(The data):

══════════

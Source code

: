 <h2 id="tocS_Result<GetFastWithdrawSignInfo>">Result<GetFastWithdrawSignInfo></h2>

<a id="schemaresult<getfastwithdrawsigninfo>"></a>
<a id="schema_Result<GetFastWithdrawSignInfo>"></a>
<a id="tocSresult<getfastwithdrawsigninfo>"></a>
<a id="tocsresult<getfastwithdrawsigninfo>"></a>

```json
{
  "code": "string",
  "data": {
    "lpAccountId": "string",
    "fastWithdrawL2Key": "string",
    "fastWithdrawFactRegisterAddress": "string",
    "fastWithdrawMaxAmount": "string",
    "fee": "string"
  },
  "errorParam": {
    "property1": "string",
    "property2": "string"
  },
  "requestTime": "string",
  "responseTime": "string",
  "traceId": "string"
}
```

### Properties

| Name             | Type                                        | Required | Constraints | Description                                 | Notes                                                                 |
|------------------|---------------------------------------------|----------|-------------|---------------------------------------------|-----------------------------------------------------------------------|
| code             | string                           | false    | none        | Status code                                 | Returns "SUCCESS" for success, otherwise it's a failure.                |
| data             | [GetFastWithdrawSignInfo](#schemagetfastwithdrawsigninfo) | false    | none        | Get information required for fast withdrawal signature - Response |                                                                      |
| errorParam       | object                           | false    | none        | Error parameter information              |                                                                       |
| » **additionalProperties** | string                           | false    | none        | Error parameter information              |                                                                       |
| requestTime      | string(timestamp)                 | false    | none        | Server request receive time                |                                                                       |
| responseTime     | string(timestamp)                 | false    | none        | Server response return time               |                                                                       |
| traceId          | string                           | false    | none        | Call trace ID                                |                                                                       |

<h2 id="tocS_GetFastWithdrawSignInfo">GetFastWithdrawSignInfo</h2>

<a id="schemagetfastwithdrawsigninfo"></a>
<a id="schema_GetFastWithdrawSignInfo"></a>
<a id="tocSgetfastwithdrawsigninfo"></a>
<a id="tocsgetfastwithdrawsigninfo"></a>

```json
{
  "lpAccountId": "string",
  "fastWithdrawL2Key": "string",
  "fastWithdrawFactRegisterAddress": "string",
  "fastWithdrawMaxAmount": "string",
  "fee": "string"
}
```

══════════

(Activity):
Your task is to copy each line of the data above that holds "lpAccountId".

(Output for this exercise):
    "lpAccountId": "string",
  "lpAccountId": "string",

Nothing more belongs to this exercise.